All of lore.kernel.org
 help / color / mirror / Atom feed
From: David Howells <dhowells@redhat.com>
To: Ingo Molnar <mingo@elte.hu>, torvalds@osdl.org
Cc: dhowells@redhat.com, Oleg Nesterov <oleg@redhat.com>,
	Andrew Morton <akpm@linux-foundation.org>,
	serue@us.ibm.com, viro@zeniv.linux.org.uk,
	"Paul E. McKenney" <paulmck@linux.vnet.ibm.com>,
	Nick Piggin <nickpiggin@yahoo.com.au>,
	linux-kernel@vger.kernel.org
Subject: [PATCH] It may not be assumed that wake_up(), finish_wait() and co. imply a memory barrier
Date: Thu, 23 Apr 2009 17:32:24 +0100	[thread overview]
Message-ID: <21209.1240504344@redhat.com> (raw)
In-Reply-To: <20090422175753.GA14236@elte.hu>

Ingo Molnar <mingo@elte.hu> wrote:

> Why would an unlock be needed before a call to wake_up() variants?
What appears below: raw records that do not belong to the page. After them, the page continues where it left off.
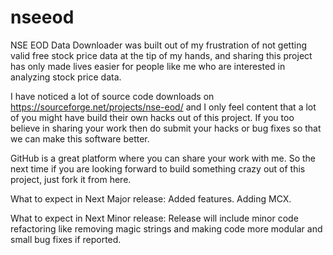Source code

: # nseeod
NSE EOD Data Downloader was built out of my frustration of not getting valid free stock price data at the tip of my hands, and sharing this project has only made lives easier for people like me who are interested in analyzing stock price data.

I have noticed a lot of source code downloads on https://sourceforge.net/projects/nse-eod/ and I only feel content that a lot of you might have build their own hacks out of this project. If you too believe in sharing your work then do submit your hacks or bug fixes so that we can make this software better.

GitHub is a great platform where you can share your work with me. So the next time if you are looking forward to build something crazy out of this project, just fork it from here.

What to expect in Next Major release:
Added features. Adding MCX.

What to expect in Next Minor release:
Release will include minor code refactoring like removing magic strings and making code more modular and small bug fixes if reported.
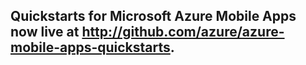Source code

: ## Quickstarts for Microsoft Azure Mobile Apps now live at http://github.com/azure/azure-mobile-apps-quickstarts.
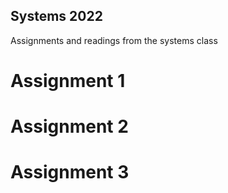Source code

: ## Systems 2022

Assignments and readings from the systems class

<h1>Assignment 1</h1>
<h1>Assignment 2</h1>
<h1>Assignment 3</h1>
Good point.  I've amended my patch again (see attached).

> In fact i'd encourage to _not_ document try_to_lock() as a write barrier
> either

Did you mean try_to_wake_up()?  Or did you mean things like
spin_lock_trylock()?  If the latter, it *has* to be a LOCK-class barrier if it
succeeds - otherwise what's the point?

> - but rather have explicit barriers where they are needed. Then we
> could remove that barrier from try_to_wake_up() too ;-)

I was wondering if wake_up() and friends should in fact imply smp_wmb(), but I
guess that they're often used in conjunction with spinlocks - and in such a
situation a barrier is unnecessary overhead.

David
---
From: David Howells <dhowells@redhat.com>
Subject: [PATCH] It may not be assumed that wake_up(), finish_wait() and co. imply a memory barrier

Add to the memory barriers document to note that try_to_wake_up(), wake_up(),
complete(), finish_wait() and co. should not be assumed to imply any sort of
memory barrier.

This is because:

 (1) A lot of the time, memory barriers in the wake-up and sleeper paths would
     be superfluous due to the use of locks.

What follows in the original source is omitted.